In search of the lost chord
In 1877, Arthur Sullivan composed one of the most successful songs of the 19th Century. It was based on a poem by Adelaide Anne Procter, from 1858 and it was called The Lost Chord:
Seated one day at the organ,
I was weary and ill at ease,
And my fingers wandered idly
Over the noisy keys.
I know not what I was playing,
Or what I was dreaming then;
But I struck one chord of music,
Like the sound of a great Amen.
The search for that lost perfect chord which will melt us on the spot has been going on some time. So, what have people come up with?
The Mystic Chord
Let’s start with the Mystic Chord, used by Russian composer Alexander Scriabin. It contains the notes C F# Bb E A D:
Scribian describes the chord as ‘designed to afford instant apprehension of what was in essence beyond the mind of man to conceptualise. Its preternatural stillness was a gnostic intimation of a hidden otherness.’ I’m glad he’s clarified things!
I’m afraid I don’t get the mystic chord at all. Onwards …
The Heaven Chord
Jonny May suggests Cmaj9/E as the Heaven Chord – ‘the most beautiful piano chord’. Not only does Jonny regard this as a beautiful chord but a useful one too in that it can be used in place of a simple major triad. The left hand of the piano plays E G C and the right hand plays D G B. So that’s a C major triad with the E note as bass plus a major seventh, plus a ninth.

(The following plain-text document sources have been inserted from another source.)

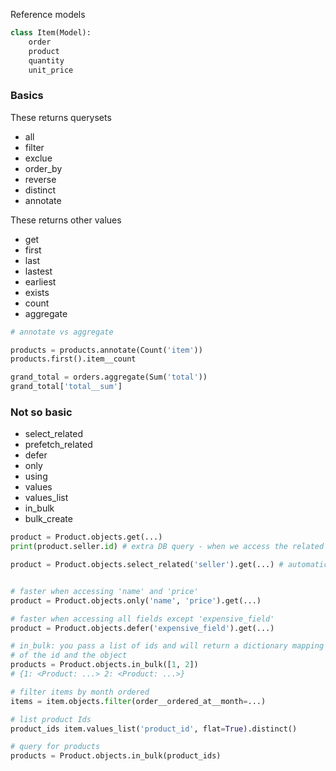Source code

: Reference models

```python
class Item(Model):
    order
    product
    quantity
    unit_price
```

### Basics

These returns querysets
- all
- filter
- exclue
- order_by
- reverse
- distinct
- annotate


These returns other values
- get
- first
- last
- lastest
- earliest
- exists
- count
- aggregate

```python
# annotate vs aggregate

products = products.annotate(Count('item'))
products.first().item__count

grand_total = orders.aggregate(Sum('total'))
grand_total['total__sum']
```

### Not so basic
- select_related
- prefetch_related
- defer
- only
- using
- values
- values_list
- in_bulk
- bulk_create

```python
product = Product.objects.get(...)
print(product.seller.id) # extra DB query - when we access the related table

product = Product.objects.select_related('seller').get(...) # automatically join


# faster when accessing 'name' and 'price'
product = Product.objects.only('name', 'price').get(...)

# faster when accessing all fields except 'expensive_field'
product = Product.objects.defer('expensive_field').get(...)

# in_bulk: you pass a list of ids and will return a dictionary mapping
# of the id and the object
products = Product.objects.in_bulk([1, 2])
# {1: <Product: ...> 2: <Product: ...>}

# filter items by month ordered
items = item.objects.filter(order__ordered_at__month=...)

# list product Ids
product_ids item.values_list('product_id', flat=True).distinct()

# query for products
products = Product.objects.in_bulk(product_ids)

```

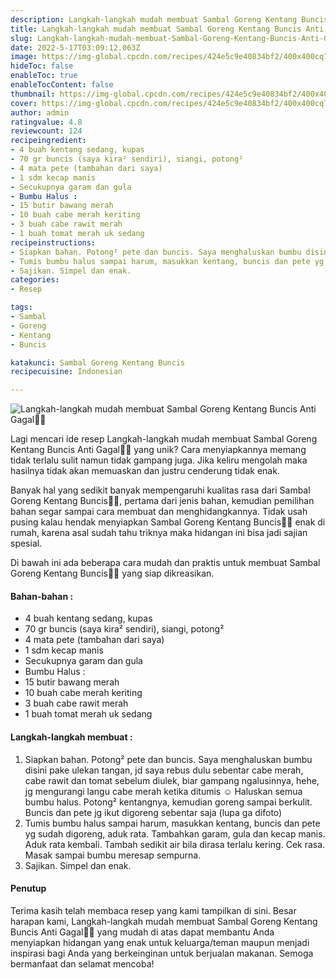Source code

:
 ```yaml
---
description: Langkah-langkah mudah membuat Sambal Goreng Kentang Buncis Anti Gagal"
title: Langkah-langkah mudah membuat Sambal Goreng Kentang Buncis Anti Gagal
slug: Langkah-langkah-mudah-membuat-Sambal-Goreng-Kentang-Buncis-Anti-Gagal
date: 2022-5-17T03:09:12.063Z
image: https://img-global.cpcdn.com/recipes/424e5c9e40834bf2/400x400cq70/photo.jpg
hideToc: false
enableToc: true
enableTocContent: false
thumbnail: https://img-global.cpcdn.com/recipes/424e5c9e40834bf2/400x400cq70/photo.jpg
cover: https://img-global.cpcdn.com/recipes/424e5c9e40834bf2/400x400cq70/photo.jpg
author: admin
ratingvalue: 4.8
reviewcount: 124
recipeingredient:
- 4 buah kentang sedang, kupas
- 70 gr buncis (saya kira² sendiri), siangi, potong²
- 4 mata pete (tambahan dari saya)
- 1 sdm kecap manis
- Secukupnya garam dan gula
- Bumbu Halus :
- 15 butir bawang merah
- 10 buah cabe merah keriting
- 3 buah cabe rawit merah
- 1 buah tomat merah uk sedang
recipeinstructions:
- Siapkan bahan. Potong² pete dan buncis. Saya menghaluskan bumbu disini pake ulekan tangan, jd saya rebus dulu sebentar cabe merah, cabe rawit dan tomat sebelum diulek, biar gampang ngalusinnya, hehe, jg mengurangi langu cabe merah ketika ditumis ☺️ Haluskan semua bumbu halus. Potong² kentangnya, kemudian goreng sampai berkulit. Buncis dan pete jg ikut digoreng sebentar saja (lupa ga difoto)
- Tumis bumbu halus sampai harum, masukkan kentang, buncis dan pete yg sudah digoreng, aduk rata. Tambahkan garam, gula dan kecap manis. Aduk rata kembali. Tambah sedikit air bila dirasa terlalu kering. Cek rasa. Masak sampai bumbu meresap sempurna.
- Sajikan. Simpel dan enak.
categories:
- Resep

tags:
- Sambal
- Goreng
- Kentang
- Buncis

katakunci: Sambal Goreng Kentang Buncis
recipecuisine: Indonesian

---
```


![Langkah-langkah mudah membuat Sambal Goreng Kentang Buncis Anti Gagal👩‍🍳](https://img-global.cpcdn.com/recipes/424e5c9e40834bf2/400x400cq70/photo.jpg)

Lagi mencari ide resep Langkah-langkah mudah membuat Sambal Goreng Kentang Buncis Anti Gagal👩‍🍳 yang unik? Cara menyiapkannya memang tidak terlalu sulit namun tidak gampang juga. Jika keliru mengolah maka hasilnya tidak akan memuaskan dan justru cenderung tidak enak.

Banyak hal yang sedikit banyak mempengaruhi kualitas rasa dari Sambal Goreng Kentang Buncis👩‍🍳, pertama dari jenis bahan, kemudian pemilihan bahan segar sampai cara membuat dan menghidangkannya. Tidak usah pusing kalau hendak menyiapkan Sambal Goreng Kentang Buncis👩‍🍳 enak di rumah, karena asal sudah tahu triknya maka hidangan ini bisa jadi sajian spesial.

Di bawah ini ada beberapa cara mudah dan praktis untuk membuat Sambal Goreng Kentang Buncis👩‍🍳 yang siap dikreasikan.

<!--inarticleads1-->

#### Bahan-bahan :

- 4 buah kentang sedang, kupas
- 70 gr buncis (saya kira² sendiri), siangi, potong²
- 4 mata pete (tambahan dari saya)
- 1 sdm kecap manis
- Secukupnya garam dan gula
- Bumbu Halus :
- 15 butir bawang merah
- 10 buah cabe merah keriting
- 3 buah cabe rawit merah
- 1 buah tomat merah uk sedang

<!--inarticleads2-->

#### Langkah-langkah membuat :

1. Siapkan bahan. Potong² pete dan buncis. Saya menghaluskan bumbu disini pake ulekan tangan, jd saya rebus dulu sebentar cabe merah, cabe rawit dan tomat sebelum diulek, biar gampang ngalusinnya, hehe, jg mengurangi langu cabe merah ketika ditumis ☺️ Haluskan semua bumbu halus. Potong² kentangnya, kemudian goreng sampai berkulit. Buncis dan pete jg ikut digoreng sebentar saja (lupa ga difoto)
1. Tumis bumbu halus sampai harum, masukkan kentang, buncis dan pete yg sudah digoreng, aduk rata. Tambahkan garam, gula dan kecap manis. Aduk rata kembali. Tambah sedikit air bila dirasa terlalu kering. Cek rasa. Masak sampai bumbu meresap sempurna.
1. Sajikan. Simpel dan enak.

#### Penutup

Terima kasih telah membaca resep yang kami tampilkan di sini. Besar harapan kami, Langkah-langkah mudah membuat Sambal Goreng Kentang Buncis Anti Gagal👩‍🍳 yang mudah di atas dapat membantu Anda menyiapkan hidangan yang enak untuk keluarga/teman maupun menjadi inspirasi bagi Anda yang berkeinginan untuk berjualan makanan. Semoga bermanfaat dan selamat mencoba!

The most beautiful chords on guitar
Marco Cirillo suggests the following chord as his favourite. It’s an A major with an added 9th and with a C# bass, played on the seventh fret but with open 5th and 2nd strings.
Michael Dunkley has another chord in mind. What he calls ‘the most beautiful chord that you’ve ever heard.’ It’s an Emaj7 with an added 6th and added 9th:
Why have one chord when you can have 12?
Derik Nelson goes further and suggests 12 beautiful chords. That’s Cadd4, Dbsus2, Dmaj9, Ebmaj9, Em9, Fmaj7, F#m11, Gadd9, Abm9, Aadd9, Bb6/9, Bm7add11. Download his PDF to see how to play these on guitar or piano. This really is a lovely sequence, with the root note of the chord rising up a semitone each time.
Extended chords can sound great when sung by a choir. Here are Derik Nelson’s 12 chords in vocal form:
The Hendrix chord
So far, we’ve concentrated on beautiful harmonies but what if the lost chord was actually rather discordant?
The so-called Hendrix chord is a 7th with a sharpened 9th. You’ll recognise it:
Right under our noses
Talking of Hendrix, it’s said that Jimi was able to spend hours just playing around on a guitar with an open E major chord – just the simple triad of E, G# and B. On a guitar, it’s particularly nice as you get to play an open 6th string as the root with a simple shape on top. Perhaps, the lost chord has been under our noses all along!